#### The N Queens Problem

You have to place N queens on an N-by-N chessboard so that no two queens
are on the same row, column or diagonal.

check_determ
domains
int = integer
ints = int*
predicates
nondeterm remove(int,ints,ints)
nonmember(int,ints)
integers(int,int,ints)
nondeterm queens(int,ints)
nondeterm queens_1(ints,int,ints,ints,ints,ints)
clauses
/* queens(N, Queens) is true if Queens is a placement that solves the N */
/* queens problem, represented as a permutation of the list of integers */
/* [1, 2, ..., N]. */
queens(N, Queens):-
N > 0,
integers(1, N, Rows),
queens_1(Rows, N, [], [], [], Queens).
queens_1([], 0, Queens, _, _, Queens).
queens_1(Rows, Col, A, B, C, Queens):-
remove(Row, Rows, Rows1),
/* All squares on the same NW-SE diagonal have the same value of Row+Col */
RowPlusCol = Row + Col, nonmember(RowPlusCol, B),
/* All squares on the same SW-NE diagonal have the same value of Row-Col */
RowMinusCol = Row - Col, nonmember(RowMinusCol, C),
Col1 = Col - 1,
queens_1(Rows1, Col1, [Row|A], [RowPlusCol|B], [RowMinusCol|C], Queens).

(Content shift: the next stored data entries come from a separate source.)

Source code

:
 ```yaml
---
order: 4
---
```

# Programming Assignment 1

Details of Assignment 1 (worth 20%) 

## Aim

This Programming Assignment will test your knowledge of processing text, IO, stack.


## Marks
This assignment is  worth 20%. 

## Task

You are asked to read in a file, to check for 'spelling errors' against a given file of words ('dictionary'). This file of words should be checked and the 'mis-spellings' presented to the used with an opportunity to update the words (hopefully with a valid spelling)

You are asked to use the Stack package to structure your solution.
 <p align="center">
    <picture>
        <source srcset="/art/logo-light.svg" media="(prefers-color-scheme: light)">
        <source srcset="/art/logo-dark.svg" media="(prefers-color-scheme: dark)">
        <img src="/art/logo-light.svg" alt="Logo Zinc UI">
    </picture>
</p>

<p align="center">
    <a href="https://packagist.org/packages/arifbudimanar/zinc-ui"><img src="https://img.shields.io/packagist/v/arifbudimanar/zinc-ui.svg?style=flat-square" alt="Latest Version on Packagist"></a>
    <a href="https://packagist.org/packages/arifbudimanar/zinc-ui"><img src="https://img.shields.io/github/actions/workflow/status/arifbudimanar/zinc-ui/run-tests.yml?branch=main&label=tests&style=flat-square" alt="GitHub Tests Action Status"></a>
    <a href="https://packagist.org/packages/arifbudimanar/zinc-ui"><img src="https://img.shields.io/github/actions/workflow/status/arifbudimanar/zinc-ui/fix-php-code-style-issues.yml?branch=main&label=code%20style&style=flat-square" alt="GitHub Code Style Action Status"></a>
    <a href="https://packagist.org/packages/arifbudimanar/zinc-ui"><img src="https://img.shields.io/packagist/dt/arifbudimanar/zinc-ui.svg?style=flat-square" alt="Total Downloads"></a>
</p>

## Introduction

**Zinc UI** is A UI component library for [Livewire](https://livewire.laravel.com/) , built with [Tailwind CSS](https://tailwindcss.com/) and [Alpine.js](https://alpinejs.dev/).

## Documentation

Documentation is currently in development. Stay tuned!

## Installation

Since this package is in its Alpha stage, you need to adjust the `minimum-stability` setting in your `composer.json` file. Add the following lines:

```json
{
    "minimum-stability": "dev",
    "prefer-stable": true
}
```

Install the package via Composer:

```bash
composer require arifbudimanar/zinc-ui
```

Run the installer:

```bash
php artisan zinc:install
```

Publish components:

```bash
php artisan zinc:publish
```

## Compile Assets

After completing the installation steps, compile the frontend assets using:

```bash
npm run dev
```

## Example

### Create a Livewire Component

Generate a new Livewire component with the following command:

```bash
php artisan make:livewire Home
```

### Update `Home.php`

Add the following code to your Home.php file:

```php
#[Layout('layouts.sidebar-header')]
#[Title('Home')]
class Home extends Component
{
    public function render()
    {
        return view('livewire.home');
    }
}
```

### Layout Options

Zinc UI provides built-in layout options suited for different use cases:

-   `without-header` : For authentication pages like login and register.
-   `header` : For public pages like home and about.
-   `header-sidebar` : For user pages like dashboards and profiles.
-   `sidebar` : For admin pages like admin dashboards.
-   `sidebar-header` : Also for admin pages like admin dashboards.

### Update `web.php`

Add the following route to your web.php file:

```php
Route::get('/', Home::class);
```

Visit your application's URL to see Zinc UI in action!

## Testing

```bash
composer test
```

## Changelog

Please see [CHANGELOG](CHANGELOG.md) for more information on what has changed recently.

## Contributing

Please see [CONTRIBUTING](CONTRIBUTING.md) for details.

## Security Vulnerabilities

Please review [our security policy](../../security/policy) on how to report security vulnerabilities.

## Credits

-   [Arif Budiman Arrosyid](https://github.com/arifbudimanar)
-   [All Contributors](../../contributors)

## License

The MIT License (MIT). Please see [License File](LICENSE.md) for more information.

/* integers(M, N, Is) is true if Is is the list of integers from M to N */
/* inclusive. */
integers(N, N, [N]):-!.
integers(I, N, [I|Is]):-I < N, I1 = I + 1, integers(I1, N, Is).
/* remove(X, Ys, Zs) is true if Zs is the result of removing one */
/* occurrence of the element X from the list Ys. */
remove(X, [X|Ys], Ys).
remove(X, [Y|Ys], [Y|Zs]):-remove(X, Ys, Zs).
/* nonmember(X, Xs) is true if X is not a member of the list Xs. */
nonmember(X, [Y|Ys]):-X <> Y, nonmember(X, Ys).
nonmember(_, []).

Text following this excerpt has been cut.